# Hidden By Light



## Broken (Dec 7, 2008)

This is the first piece of fictional writing I've done in a while, so please be nice :wink:. Obviously, all constructive criticism is greatly appreciated and wanted, so that I can re-draft previous updates, and also continue with the story. Thanks for reading.

--​
A bullet ricocheted off the piping as she sprinted past. The barking of the dogs was getting louder with each step, their demeanor getting more out of control with every stride.

She couldn't give up. She knew it wasn't an option.

This hive world was an endearing place. Regardless of time, it was always dark; the towers blocked out any light daring enough to try and breakthrough. On the lower levels of the Obsidian Hive the scum of the world lurked, spreading their filth and disrupting the higher echelons. These floors in the underground were contaminated with various pollutants which were filtered down from the bastards up top. Vents, pipes and tunnels lay everywhere, oozing corrosive slime and poisonous gases. Of course, the scum living in this hell had learnt to adapt. There were safezones where all manner of critter lurked. This was where the thief was making her escape.

Jezzabelle was getting desperate now, yet she was so close. Just this corner to go. Belle ducked under a broken pipe, dangling from a tattered roof which precariously lay overhead of her.

Instantly after traversing the sharp bend, Belle skidded to a halt. Blocking the end of her route was a rabble of horrifying Scalies. They were grinning, and toying with their brutish weapons. One of them, at least a head and a half taller than her, stepped forward brandishing a shaft of rusty metal. Behind him his footsteps had been etched into the dust with the same thick liquid that was dropping from his scraggly hair. Belle could see the rotting, yellow teeth through the smirk clothing his face, full of malice.

She turned to make her escape but one of the hounds had arrived.

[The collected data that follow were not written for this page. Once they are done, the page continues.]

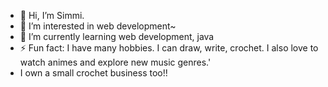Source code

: - 👋 Hi, I’m Simmi.
- 👀 I’m interested in web development~
- 🌱 I’m currently learning web development, java
- ⚡ Fun fact: I have many hobbies. I can draw, write, crochet. I also love to watch animes and explore new music genres.'
- I own a small crochet business too!! 

<!---
simmee07/simmee07 is a ✨ special ✨ repository because its `README.md` (this file) appears on your GitHub profile.
You can click the Preview link to take a look at your changes.
--->
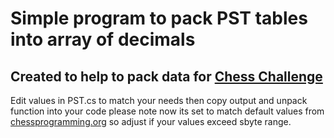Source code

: # Simple program to pack PST tables into array of decimals
## Created to help to pack data for [Chess Challenge](https://github.com/SebLague/Chess-Challenge)
Edit values in PST.cs to match your needs then copy output and unpack function into your code please note now its set to match default values from [chessprogramming.org](https://www.chessprogramming.org/PeSTO%27s_Evaluation_Function) so adjust if your values exceed sbyte range.
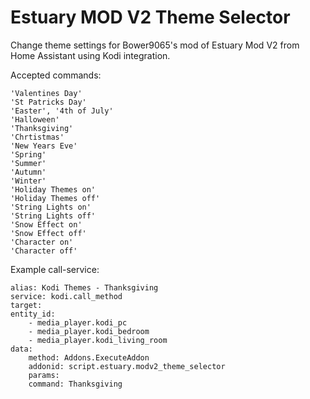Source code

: 
# Estuary MOD V2 Theme Selector

Change theme settings for Bower9065's mod of Estuary Mod V2 from Home Assistant using Kodi integration.

Accepted commands:

    'Valentines Day' 
    'St Patricks Day'
    'Easter', '4th of July'
	'Halloween'
	'Thanksgiving'
	'Chrtistmas'
	'New Years Eve'
	'Spring'
	'Summer'
	'Autumn'
	'Winter'
	'Holiday Themes on'
	'Holiday Themes off'
	'String Lights on'
	'String Lights off'
	'Snow Effect on' 
	'Snow Effect off'
	'Character on'
	'Character off'

Example call-service:

	alias: Kodi Themes - Thanksgiving
	service: kodi.call_method
	target:
	entity_id:
		- media_player.kodi_pc
		- media_player.kodi_bedroom
		- media_player.kodi_living_room
	data:
		method: Addons.ExecuteAddon
		addonid: script.estuary.modv2_theme_selector
		params:
		command: Thanksgiving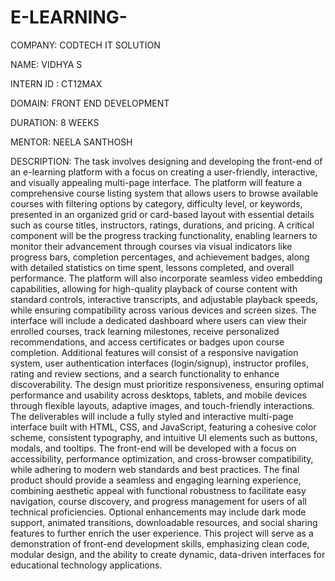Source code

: # E-LEARNING-

COMPANY: CODTECH IT SOLUTION

NAME: VIDHYA S

INTERN ID : CT12MAX

DOMAIN: FRONT END DEVELOPMENT

DURATION: 8 WEEKS

MENTOR: NEELA SANTHOSH

DESCRIPTION: The task involves designing and developing the front-end of an e-learning platform with a focus on creating a user-friendly, interactive, and visually appealing multi-page interface. The platform will feature a comprehensive course listing system that allows users to browse available courses with filtering options by category, difficulty level, or keywords, presented in an organized grid or card-based layout with essential details such as course titles, instructors, ratings, durations, and pricing. A critical component will be the progress tracking functionality, enabling learners to monitor their advancement through courses via visual indicators like progress bars, completion percentages, and achievement badges, along with detailed statistics on time spent, lessons completed, and overall performance. The platform will also incorporate seamless video embedding capabilities, allowing for high-quality playback of course content with standard controls, interactive transcripts, and adjustable playback speeds, while ensuring compatibility across various devices and screen sizes. The interface will include a dedicated dashboard where users can view their enrolled courses, track learning milestones, receive personalized recommendations, and access certificates or badges upon course completion. Additional features will consist of a responsive navigation system, user authentication interfaces (login/signup), instructor profiles, rating and review sections, and a search functionality to enhance discoverability. The design must prioritize responsiveness, ensuring optimal performance and usability across desktops, tablets, and mobile devices through flexible layouts, adaptive images, and touch-friendly interactions. The deliverables will include a fully styled and interactive multi-page interface built with HTML, CSS, and JavaScript, featuring a cohesive color scheme, consistent typography, and intuitive UI elements such as buttons, modals, and tooltips. The front-end will be developed with a focus on accessibility, performance optimization, and cross-browser compatibility, while adhering to modern web standards and best practices. The final product should provide a seamless and engaging learning experience, combining aesthetic appeal with functional robustness to facilitate easy navigation, course discovery, and progress management for users of all technical proficiencies. Optional enhancements may include dark mode support, animated transitions, downloadable resources, and social sharing features to further enrich the user experience. This project will serve as a demonstration of front-end development skills, emphasizing clean code, modular design, and the ability to create dynamic, data-driven interfaces for educational technology applications.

Thick, green slime dribbled from the creature's mouth as it whipped it's short tail from side to side and howled. The noise was incredibly high-pitched and piercing. Belle flinched and quickly covered her ears, yet still the noise was unbearable. Almost instantly three more dogs appeared, shortly followed by their handlers. They were perfectly suited to this putrid environment. Naturally, there were those rejects who'd been banished from the safezones. Most had died from the harsh conditions, but somehow there were always a few who clawed away and scraped a living: barely.

On both sides, her pursuers slowly stepped forwards. They were confident and taking their time. That was a mistake.

_If I can't keep this treasure, then neither can they._

A metal pin landed at the Scaly leaders feet who gawped like a schoolboy before turning to run. His attempts were futile. There was a loud flash, blinding them all and causing lots of commotion. Several milliseconds later the abhuman started to regain sight. After blinking a few times it's jaw dropped and it made a noise which seemed to be a mix of both disappointment and shock.

Belle had gone. There were no vents or other roads; no means of escape. Wait! What was that? There was a small, fist-sized oval on the floor emitting a flashing red light. Just before the explosion, one of the gang members looked to the sky and gazed at a silhouette of two figures rising in the air, to what appeared to be a huge, pitch black silhouette lurking above.

--​
I hope you like it. I've already started planning the next two chapters. Please comment. :good:


----------



## Holmstrom (Dec 3, 2008)

Excellent work, despite how short it is. It peeked my interest, which is good. More!


----------



## Broken (Dec 7, 2008)

Holmstrom said:


> Excellent work, despite how short it is. It peeked my interest, which is good. More!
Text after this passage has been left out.